There is a progression that will be familiar to those who know their tax history. It goes something like this: the Government introduces a tax relief to encourage people to transfer their businesses into limited companies; people transfer their businesses into limited companies and claim the relief; the Government worries that too much tax relief is being given; the Government announces that people are ’exploiting’ the relief (by claiming it, presumably!); the Government abolishes the relief.
Incorporation – the ‘old’ rules
Until December 2014, it was possible to transfer a trading business from a sole trader or partnership into a limited company owned by the sole trader or the partnership, and to claim some valuable tax reliefs. The vendor (the partnership or sole trader) could be paid for the goodwill of the business at its market value (usually based on a multiple of its annual profits) and could claim entrepreneurs’ relief on the resulting capital gain, leading to a capital gains tax rate of only 10%.

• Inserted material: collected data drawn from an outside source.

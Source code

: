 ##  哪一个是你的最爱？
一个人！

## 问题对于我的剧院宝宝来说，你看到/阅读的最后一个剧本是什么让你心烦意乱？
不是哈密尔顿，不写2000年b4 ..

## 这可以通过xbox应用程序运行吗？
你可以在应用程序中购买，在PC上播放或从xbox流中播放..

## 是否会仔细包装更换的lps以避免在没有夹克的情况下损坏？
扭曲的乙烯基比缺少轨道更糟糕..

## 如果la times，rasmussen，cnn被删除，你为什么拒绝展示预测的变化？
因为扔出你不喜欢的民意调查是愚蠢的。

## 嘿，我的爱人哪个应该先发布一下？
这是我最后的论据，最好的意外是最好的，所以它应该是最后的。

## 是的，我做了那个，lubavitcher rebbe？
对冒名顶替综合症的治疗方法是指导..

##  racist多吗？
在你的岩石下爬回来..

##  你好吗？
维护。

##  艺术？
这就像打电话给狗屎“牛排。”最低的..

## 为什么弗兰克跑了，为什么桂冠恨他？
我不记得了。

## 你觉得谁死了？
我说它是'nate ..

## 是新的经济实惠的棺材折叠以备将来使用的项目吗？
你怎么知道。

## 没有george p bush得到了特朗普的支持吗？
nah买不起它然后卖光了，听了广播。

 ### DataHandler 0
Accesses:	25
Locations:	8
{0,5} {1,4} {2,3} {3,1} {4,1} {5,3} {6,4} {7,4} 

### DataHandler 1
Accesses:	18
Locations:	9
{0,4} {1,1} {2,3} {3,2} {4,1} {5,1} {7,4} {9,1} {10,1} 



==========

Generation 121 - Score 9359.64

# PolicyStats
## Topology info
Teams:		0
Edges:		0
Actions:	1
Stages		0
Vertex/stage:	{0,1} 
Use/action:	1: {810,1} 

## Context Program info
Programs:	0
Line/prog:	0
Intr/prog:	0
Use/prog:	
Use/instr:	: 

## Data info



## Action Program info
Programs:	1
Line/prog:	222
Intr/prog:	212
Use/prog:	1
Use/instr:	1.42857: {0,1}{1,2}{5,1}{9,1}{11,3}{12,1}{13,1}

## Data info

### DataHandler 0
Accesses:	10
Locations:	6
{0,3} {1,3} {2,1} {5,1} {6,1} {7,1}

The company could then write the goodwill off over a period of years, claiming tax relief on the amount written off each year. The vendor was usually not paid cash, but instead was given a loan account with the company, on which he could draw with no further tax to pay.
Disappearing reliefs
In December 2014, it was announced that the 2015 Finance Act would include legislation to deny both entrepreneurs’ relief to the vendor, and corporation tax relief to the buyer, in cases where the two were ’related’, for deals taking place after 2 December 2014.
This still left both reliefs (entrepreneurs’ relief for the seller, and corporation tax relief for the buyer) available in a case where the person selling the business and the company buying it were not connected.
Shares or assets?
When a company buys a business from an individual or partnership, there is no choice but to buy its assets, including any goodwill. When the vendor is another company, there is quite often a negotiation as to whether the shares in the target company are to be sold, or whether it will sell its assets to the buyer.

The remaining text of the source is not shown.